§ **ACTIVITY**:
The full set of entries below is to be returned unchanged.

(Saved data entries)
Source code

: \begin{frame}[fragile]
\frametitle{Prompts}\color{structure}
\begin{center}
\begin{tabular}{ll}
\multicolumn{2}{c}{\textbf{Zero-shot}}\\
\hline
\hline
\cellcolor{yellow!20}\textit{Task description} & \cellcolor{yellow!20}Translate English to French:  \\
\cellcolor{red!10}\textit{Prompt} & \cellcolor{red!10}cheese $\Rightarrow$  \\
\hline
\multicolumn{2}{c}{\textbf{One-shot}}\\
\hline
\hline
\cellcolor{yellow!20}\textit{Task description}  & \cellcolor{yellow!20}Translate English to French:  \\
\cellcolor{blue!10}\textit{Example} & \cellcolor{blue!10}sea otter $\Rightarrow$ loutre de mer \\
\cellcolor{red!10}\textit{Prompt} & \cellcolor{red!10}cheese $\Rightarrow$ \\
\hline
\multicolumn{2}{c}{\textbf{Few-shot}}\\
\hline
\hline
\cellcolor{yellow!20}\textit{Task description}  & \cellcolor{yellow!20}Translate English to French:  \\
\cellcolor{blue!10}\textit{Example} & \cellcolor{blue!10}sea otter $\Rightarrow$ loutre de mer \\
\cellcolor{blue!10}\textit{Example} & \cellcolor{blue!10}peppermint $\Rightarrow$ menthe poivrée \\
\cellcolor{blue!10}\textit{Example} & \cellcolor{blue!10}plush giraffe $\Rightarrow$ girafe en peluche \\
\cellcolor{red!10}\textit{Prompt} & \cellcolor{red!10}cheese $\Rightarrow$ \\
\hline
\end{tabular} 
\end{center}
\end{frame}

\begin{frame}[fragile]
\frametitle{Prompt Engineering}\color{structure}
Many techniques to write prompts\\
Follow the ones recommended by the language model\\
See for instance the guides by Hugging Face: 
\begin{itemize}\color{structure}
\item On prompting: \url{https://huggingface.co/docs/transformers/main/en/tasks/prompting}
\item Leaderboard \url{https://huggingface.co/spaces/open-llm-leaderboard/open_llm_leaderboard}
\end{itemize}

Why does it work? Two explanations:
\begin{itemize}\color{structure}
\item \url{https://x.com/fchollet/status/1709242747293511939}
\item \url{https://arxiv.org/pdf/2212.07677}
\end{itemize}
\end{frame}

§ **EXERCISE ANSWER**:
Source code

: \begin{frame}[fragile]
\frametitle{Prompts}\color{structure}
\begin{center}
\begin{tabular}{ll}
\multicolumn{2}{c}{\textbf{Zero-shot}}\\
\hline
\hline
\cellcolor{yellow!20}\textit{Task description} & \cellcolor{yellow!20}Translate English to French:  \\
\cellcolor{red!10}\textit{Prompt} & \cellcolor{red!10}cheese $\Rightarrow$  \\
\hline
\multicolumn{2}{c}{\textbf{One-shot}}\\
\hline
\hline
\cellcolor{yellow!20}\textit{Task description}  & \cellcolor{yellow!20}Translate English to French:  \\
\cellcolor{blue!10}\textit{Example} & \cellcolor{blue!10}sea otter $\Rightarrow$ loutre de mer \\
\cellcolor{red!10}\textit{Prompt} & \cellcolor{red!10}cheese $\Rightarrow$ \\
\hline
\multicolumn{2}{c}{\textbf{Few-shot}}\\
\hline
\hline
\cellcolor{yellow!20}\textit{Task description}  & \cellcolor{yellow!20}Translate English to French:  \\
\cellcolor{blue!10}\textit{Example} & \cellcolor{blue!10}sea otter $\Rightarrow$ loutre de mer \\
\cellcolor{blue!10}\textit{Example} & \cellcolor{blue!10}peppermint $\Rightarrow$ menthe poivrée \\
\cellcolor{blue!10}\textit{Example} & \cellcolor{blue!10}plush giraffe $\Rightarrow$ girafe en peluche \\
\cellcolor{red!10}\textit{Prompt} & \cellcolor{red!10}cheese $\Rightarrow$ \\
\hline
\end{tabular} 
\end{center}
\end{frame}

\begin{frame}[fragile]
\frametitle{Prompt Engineering}\color{structure}
Many techniques to write prompts\\
Follow the ones recommended by the language model\\
See for instance the guides by Hugging Face: 
\begin{itemize}\color{structure}
\item On prompting: \url{https://huggingface.co/docs/transformers/main/en/tasks/prompting}
\item Leaderboard \url{https://huggingface.co/spaces/open-llm-leaderboard/open_llm_leaderboard}
\end{itemize}

Why does it work? Two explanations:
\begin{itemize}\color{structure}
\item \url{https://x.com/fchollet/status/1709242747293511939}
\item \url{https://arxiv.org/pdf/2212.07677}
\end{itemize}
\end{frame}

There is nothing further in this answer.